Ma petite bibliothèque de maman maternante

prixlivremamanComme promis, voici un petit aperçu du contenu de ma bibliothèque de maman et de grande dévoreuse de livres. Mais, pour bien remettre les choses dans leur contexte, je vous livre tout d’abord un peu de ma petite expérience.

Avant la naissance de mini-nous, romans, essais, livres sur les pédagogies alternatives, et d’autres encore avaient déjà leur place sur mes rayonnages. Lorsque j’ai commencé à annoncer ma grossesse, on m’a conseillé de ne pas trop chercher d’infos dans les livres sous prétexte que « chaque enfant est différent », qu' »il ne faut pas les faire rentrer dans un moule », qu' »il n’y a pas de recettes toutes faites » etc… En conséquence, les séances de préparation à l’accouchement ne parlant pas non plus de ce qui allait se passer après la naissance, je me suis retrouvée assez vite démunie à mon retour de la maternité avec Solène. Surtout, je me suis retrouvée extrêmement isolée car mon mari ne pouvait pas prendre son congé paternité tout de suite, ma famille était loin et, parmi mes amies proches, aucune n’avait alors des enfants.

Au bout de quinze jours, sur les conseils de la puéricultrice de la PMI, j’ai fini par arrêté l’allaitement et par me lancer dans une vraie enquête livresque afin de mieux comprendre les réactions de notre fille. Dans un premier temps, j’ai lâché le Laurence Pernoud certes bien utile pour acquérir des grands repères mais pas du tout fonctionnel à mon goût pour me tourner vers des « anti-manuels de puériculture ». Parmi eux, je retiens Bébé, dis-moi qui tu es de Philippe Grandsenne, auteur également du très bon Comprendre les pleurs de son bébé qui m’a permis de relativiser les longues séances de pleurs des premiers mois. Le petit livre de poche Comment ne pas être une mère parfaite de Libby Purves, dans un autre genre, m’a aussi beaucoup fait rire ce dont j’avais bien besoin à l’époque.
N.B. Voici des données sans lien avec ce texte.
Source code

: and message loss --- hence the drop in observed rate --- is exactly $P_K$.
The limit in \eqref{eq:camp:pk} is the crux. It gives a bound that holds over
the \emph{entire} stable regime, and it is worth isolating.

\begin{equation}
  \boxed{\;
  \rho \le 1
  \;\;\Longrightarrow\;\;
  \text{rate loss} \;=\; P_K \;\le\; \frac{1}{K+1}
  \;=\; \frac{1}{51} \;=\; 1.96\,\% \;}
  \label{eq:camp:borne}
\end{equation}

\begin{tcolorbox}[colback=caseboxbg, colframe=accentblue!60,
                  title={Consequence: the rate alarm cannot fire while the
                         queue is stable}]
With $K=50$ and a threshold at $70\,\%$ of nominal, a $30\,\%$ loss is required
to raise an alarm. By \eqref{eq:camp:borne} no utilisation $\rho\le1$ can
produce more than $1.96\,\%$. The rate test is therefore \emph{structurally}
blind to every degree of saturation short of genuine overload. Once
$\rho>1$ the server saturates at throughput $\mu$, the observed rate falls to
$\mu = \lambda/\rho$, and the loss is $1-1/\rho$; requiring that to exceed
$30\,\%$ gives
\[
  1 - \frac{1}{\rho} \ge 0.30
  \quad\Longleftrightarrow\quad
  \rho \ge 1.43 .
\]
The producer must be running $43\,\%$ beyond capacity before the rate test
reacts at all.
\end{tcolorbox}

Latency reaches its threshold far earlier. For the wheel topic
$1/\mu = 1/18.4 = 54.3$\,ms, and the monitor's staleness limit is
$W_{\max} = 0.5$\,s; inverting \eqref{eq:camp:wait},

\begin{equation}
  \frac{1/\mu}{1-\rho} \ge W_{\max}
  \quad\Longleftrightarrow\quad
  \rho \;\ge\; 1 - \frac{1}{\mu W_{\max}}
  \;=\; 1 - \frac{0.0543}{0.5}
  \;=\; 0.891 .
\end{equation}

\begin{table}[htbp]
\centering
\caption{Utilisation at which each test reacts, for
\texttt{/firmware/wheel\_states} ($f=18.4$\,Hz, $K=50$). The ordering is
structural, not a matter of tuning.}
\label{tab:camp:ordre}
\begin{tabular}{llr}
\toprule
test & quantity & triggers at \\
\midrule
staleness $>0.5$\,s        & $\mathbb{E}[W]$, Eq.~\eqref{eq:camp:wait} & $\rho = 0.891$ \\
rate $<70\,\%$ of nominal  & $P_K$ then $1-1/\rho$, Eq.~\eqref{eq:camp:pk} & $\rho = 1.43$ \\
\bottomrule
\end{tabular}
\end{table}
Enfin, les livres de Marie Thirion et de Marie-Josèphe Challamel, toutes deux pédiatres et spécialistes respectivement de l’allaitement et du sommeil des nourrissons m’ont permis de relativiser l’échec de mon allaitement (plusieurs remarques bien senties m’ont longtemps fait douter du bien fondé de ma décision à l’époque…) et à mettre en place des routines permettant de faciliter l’endormissement de Solène.

Parallèlement, comme j’avais bien remarqué qu’elle souffrait pas mal de coliques à l’époque et d’un grand besoin de contact physique avec moi, je me suis intéressée au maternage. Pour définir très rapidement ce terme, je citerai le site Wikipedia qui, s’il est critiquable, a le mérite de résumer les grands traits du maternage.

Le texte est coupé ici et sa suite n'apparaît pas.